- Opening Delimiter -
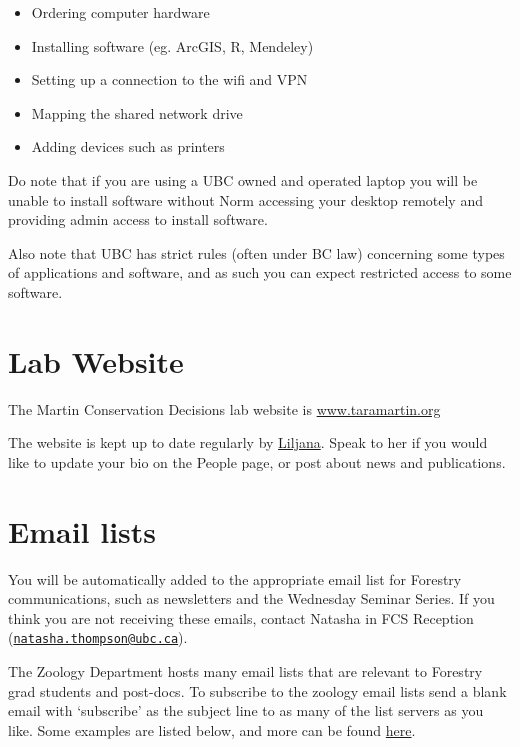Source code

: \documentclass[
]{book}
\providecommand{\tightlist}{%
  \setlength{\itemsep}{0pt}\setlength{\parskip}{0pt}}
\begin{document}
\begin{itemize}
\tightlist
\item
  Ordering computer hardware
\item
  Installing software (eg. ArcGIS, R, Mendeley)
\item
  Setting up a connection to the wifi and VPN
\item
  Mapping the shared network drive
\item
  Adding devices such as printers
\end{itemize}

Do note that if you are using a UBC owned and operated laptop you will be unable to install software without Norm accessing your desktop remotely and providing admin access to install software.

Also note that UBC has strict rules (often under BC law) concerning some types of applications and software, and as such you can expect restricted access to some software.

\hypertarget{labwebsite}{%
\section*{Lab Website}\label{labwebsite}}

The Martin Conservation Decisions lab website is \url{www.taramartin.org}

The website is kept up to date regularly by \href{mailto:liljanameadmartin@gmail.com}{Liljana}. Speak to her if you would like to update your bio on the People page, or post about news and publications.

\hypertarget{emaillists}{%
\section*{Email lists}\label{emaillists}}

You will be automatically added to the appropriate email list for Forestry communications, such as newsletters and the Wednesday Seminar Series. If you think you are not receiving these emails, contact Natasha in FCS Reception (\href{mailto:natasha.thompson@ubc.ca}{\nolinkurl{natasha.thompson@ubc.ca}}).

The Zoology Department hosts many email lists that are relevant to Forestry grad students and post-docs. To subscribe to the zoology email lists send a blank email with `subscribe' as the subject line to as many of the list servers as you like. Some examples are listed below, and more can be found \href{https://www.zoology.ubc.ca/~bio310/noticeboard_files/listservs.htm}{here}.
\end{document}
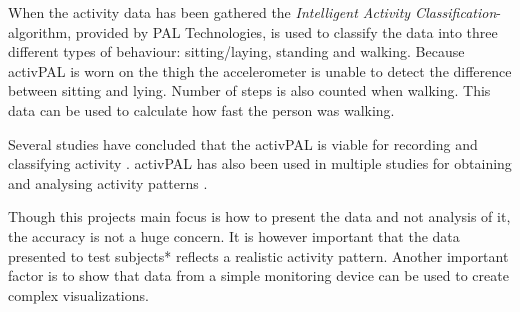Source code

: When the activity data has been gathered the \emph{Intelligent Activity Classification}-algorithm, provided by PAL Technologies, is used to classify the data into three different types of behaviour: sitting/laying, standing and walking. Because activPAL is worn on the thigh the accelerometer is unable to detect the difference between sitting and lying. Number of steps is also counted when walking. This data can be used to calculate how fast the person was walking.

Several studies have concluded that the activPAL is viable for recording and classifying activity \cite{grant2006, ryan2006, grant2008, tsavourelou}. activPAL has also been used in multiple studies for obtaining and analysing activity patterns \cite{grant2010, lord, ryan2010}.

Though this projects main focus is how to present the data and not analysis of it, the accuracy is not a huge concern. It is however important that the data presented to test subjects* reflects a realistic activity pattern. Another important factor is to show that data from a simple monitoring device can be used to create complex visualizations.
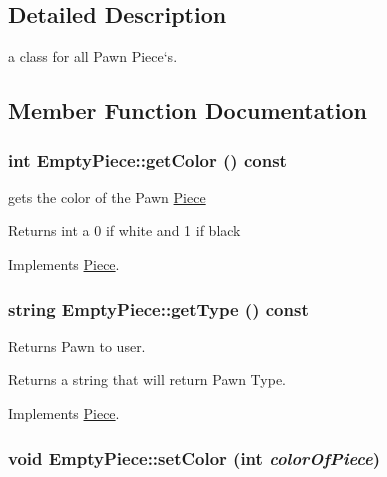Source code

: \subsection{Detailed Description}
a class for all Pawn Piece`s. 

\subsection{Member Function Documentation}
\hypertarget{classEmptyPiece_aa0ae8e05e0471cf05e17bc9f56e30188}{
\subsubsection[{getColor}]{\setlength{\rightskip}{0pt plus 5cm}int EmptyPiece::getColor () const}}
\label{classEmptyPiece_aa0ae8e05e0471cf05e17bc9f56e30188}


gets the color of the Pawn \hyperlink{classPiece}{Piece} \begin{DoxyReturn}{Returns}
int a 0 if white and 1 if black 
\end{DoxyReturn}


Implements \hyperlink{classPiece_a1376072d4815719e60253ce5688df95c}{Piece}.\hypertarget{classEmptyPiece_ad71f9165591337d5df65c4f2500e2d36}{
\subsubsection[{getType}]{\setlength{\rightskip}{0pt plus 5cm}string EmptyPiece::getType () const}}
\label{classEmptyPiece_ad71f9165591337d5df65c4f2500e2d36}


Returns Pawn to user. \begin{DoxyReturn}{Returns}
a string that will return Pawn Type. 
\end{DoxyReturn}


Implements \hyperlink{classPiece_a5b88fcd786bb30b345b24fbc3ab24ab9}{Piece}.\hypertarget{classEmptyPiece_ae46e7ddf6275c1508528e06929cf2660}{
\subsubsection[{setColor}]{\setlength{\rightskip}{0pt plus 5cm}void EmptyPiece::setColor (int {\em colorOfPiece})}}
\label{classEmptyPiece_ae46e7ddf6275c1508528e06929cf2660}


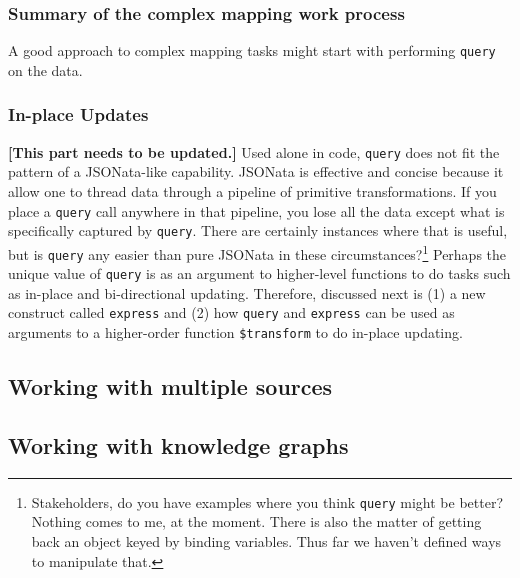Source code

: \documentclass[9pt,letterpaper]{article}
\newcommand{\stt}[1]{\texttt{#1}} %
\begin{document}
\subsubsection{Summary of the complex mapping work process}
A good approach to complex mapping tasks might start with performing \stt{query} on the data.


\subsubsection{In-place Updates}

\textbf{[This part needs to be updated.]} Used alone in code, \stt{query} does not fit the pattern of a JSONata-like capability.
JSONata is effective and concise because it allow one to thread data through a pipeline of primitive transformations.
If you place a \stt{query} call anywhere in that pipeline, you lose all the data except what is specifically captured by \stt{query}.
There are certainly instances where that is useful, but is \stt{query} any easier than pure JSONata in these circumstances?\footnote{Stakeholders, do you have
  examples where you think \stt{query} might be better?
  Nothing comes to me, at the moment.
  There is also the matter of getting back an object keyed by binding variables.
  Thus far we haven't defined ways to manipulate that.}
Perhaps the unique value of \stt{query} is as an argument to higher-level functions to do tasks such as in-place and bi-directional updating.
Therefore, discussed next is (1) a new construct called \stt{express} and (2) how \stt{query} and \stt{express} can be used as arguments to a higher-order function \stt{\$transform} to do in-place updating.

\subsection{Working with multiple sources}

\subsection{Working with knowledge graphs}
\end{document}
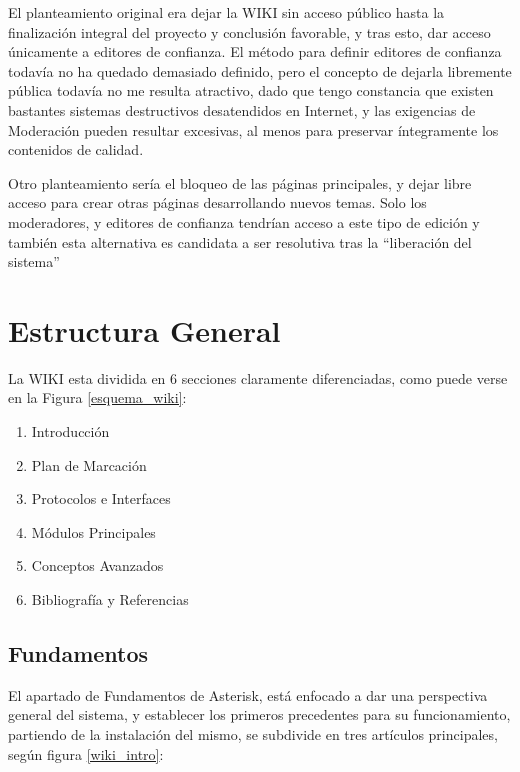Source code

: El planteamiento original era dejar la WIKI sin acceso público hasta la finalización integral del proyecto y conclusión favorable, y tras esto, dar acceso únicamente a editores de confianza. El método para definir editores de confianza todavía no ha quedado demasiado definido, pero el concepto de dejarla libremente pública todavía no me resulta atractivo, dado que tengo constancia que existen bastantes sistemas destructivos desatendidos en Internet, y las exigencias de Moderación pueden resultar excesivas, al menos para preservar íntegramente los contenidos de calidad.

Otro planteamiento sería el bloqueo de las páginas principales, y dejar libre acceso para crear otras páginas desarrollando nuevos temas. Solo los moderadores, y editores de confianza tendrían acceso a este tipo de edición y también esta alternativa es candidata a ser resolutiva tras la ``liberación del sistema''

\section{Estructura General}

La WIKI esta dividida en 6 secciones claramente diferenciadas, como puede verse en la Figura \ref{esquema_wiki}:

\begin{enumerate}
	\item Introducción
	\item Plan de Marcación
	\item Protocolos e Interfaces
	\item Módulos Principales
	\item Conceptos Avanzados
	\item Bibliografía y Referencias
\end{enumerate}


\subsection{Fundamentos}

El apartado de Fundamentos de Asterisk, está enfocado a dar una perspectiva general del sistema, y establecer los primeros precedentes para su funcionamiento, partiendo de la instalación del mismo, se subdivide en tres artículos principales, según figura \ref{wiki_intro}:

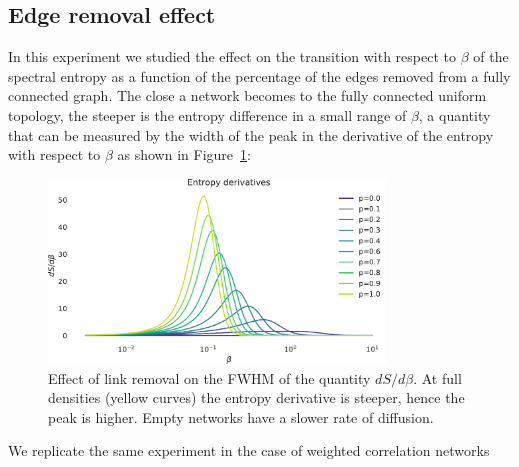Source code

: \documentclass[a4paper]{article}
\begin{document}
\subsection{Edge removal effect}
In this experiment we studied the effect on the transition with respect to $\beta$ of the spectral entropy as a function of the percentage of the edges removed from a fully connected graph.
The close a network becomes to the fully connected uniform topology, the steeper is the entropy difference in a small range of $\beta$, a quantity that can be measured by the width of the peak in the derivative of the entropy with respect to $\beta$ as shown in Figure~\ref{fig:beta_deriv_clique_removal}:
\begin{figure}
\centering
\includegraphics[width=0.8\textwidth]{entropy_derivative_er.pdf}
\caption{Effect of link removal on the FWHM of the quantity $dS/d\beta$. At full densities (yellow curves) the entropy derivative is steeper, hence the peak is higher. Empty networks have a slower rate of diffusion. }
\label{fig:beta_deriv_clique_removal}
\end{figure}

We replicate the same experiment in the case of weighted correlation networks
\end{document}

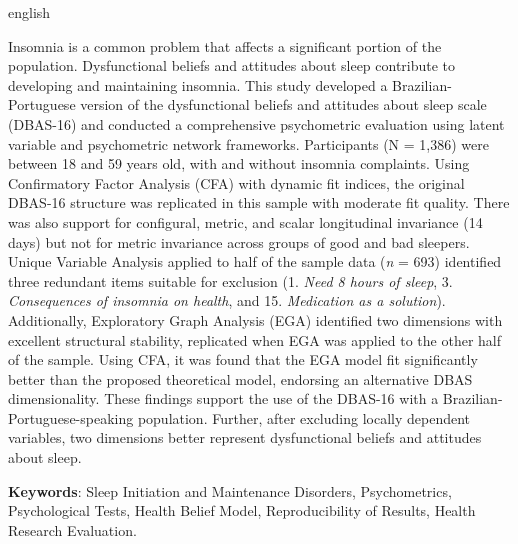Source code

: \documentclass[
  12pt,
  twoside,
  openright,
  a4paper,
  chapter=TITLE,
  section=TITLE,
  brazil]{abntex2}
\newcommand{\listofquadrosname}{Lista de Quadros}
\renewcommand*\listfigurename{LISTA DE FIGURAS}
\newcommand\listfigurename{LISTA DE FIGURAS}
\begin{document}
\begin{resumo}[Abstract]
  \begin{otherlanguage*}{english}
  
    Insomnia is a common problem that affects a significant portion of the population. Dysfunctional beliefs and attitudes about sleep contribute to developing and maintaining insomnia. This study developed a Brazilian-Portuguese version of the dysfunctional beliefs and attitudes about sleep scale (DBAS-16) and conducted a comprehensive psychometric evaluation using latent variable and psychometric network frameworks. Participants (N = 1,386) were between 18 and 59 years old, with and without insomnia complaints. Using Confirmatory Factor Analysis (CFA) with dynamic fit indices, the original DBAS-16 structure was replicated in this sample with moderate fit quality. There was also support for configural, metric, and scalar longitudinal invariance (14 days) but not for metric invariance across groups of good and bad sleepers. Unique Variable Analysis applied to half of the sample data (\emph{n} = 693) identified three redundant items suitable for exclusion (1. \emph{Need 8 hours of sleep}, 3. \emph{Consequences of insomnia on health}, and 15. \emph{Medication as a solution}). Additionally, Exploratory Graph Analysis (EGA) identified two dimensions with excellent structural stability, replicated when EGA was applied to the other half of the sample. Using CFA, it was found that the EGA model fit significantly better than the proposed theoretical model, endorsing an alternative DBAS dimensionality. These findings support the use of the DBAS-16 with a Brazilian-Portuguese-speaking population. Further, after excluding locally dependent variables, two dimensions better represent dysfunctional beliefs and attitudes about sleep.

    \vspace{\onelineskip}
 
    \noindent 
    \textbf{Keywords}: Sleep Initiation and Maintenance Disorders, Psychometrics, Psychological Tests, Health Belief Model, Reproducibility of Results, Health Research Evaluation.
  \end{otherlanguage*}
\end{resumo}

\pdfbookmark[0]{\listfigurename}{lof}
\listoffigures*
\cleardoublepage

\end{document}
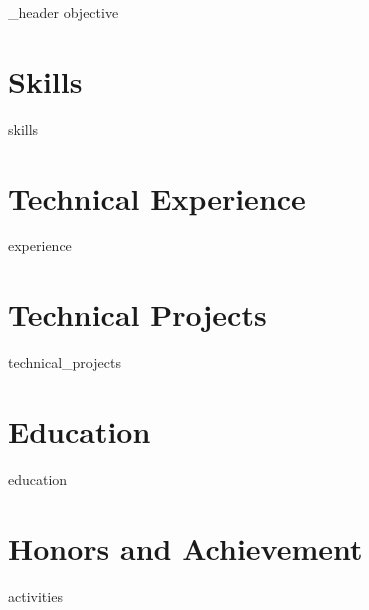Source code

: \documentclass[letter,10pt]{article}
\author{Ravi Patel} %
\begin{document}
{_header}
{objective}

\section{Skills}
{skills}

\section{Technical Experience}
{experience}

\section{Technical Projects}
{technical_projects}


\section{Education}
{education}


\section{Honors and Achievement }
{activities}
\end{document}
- Closing Delimiter -
Determine how many lines of the records above hold the word "examples" and give the number with nothing added.

> _Solution for this task_: 2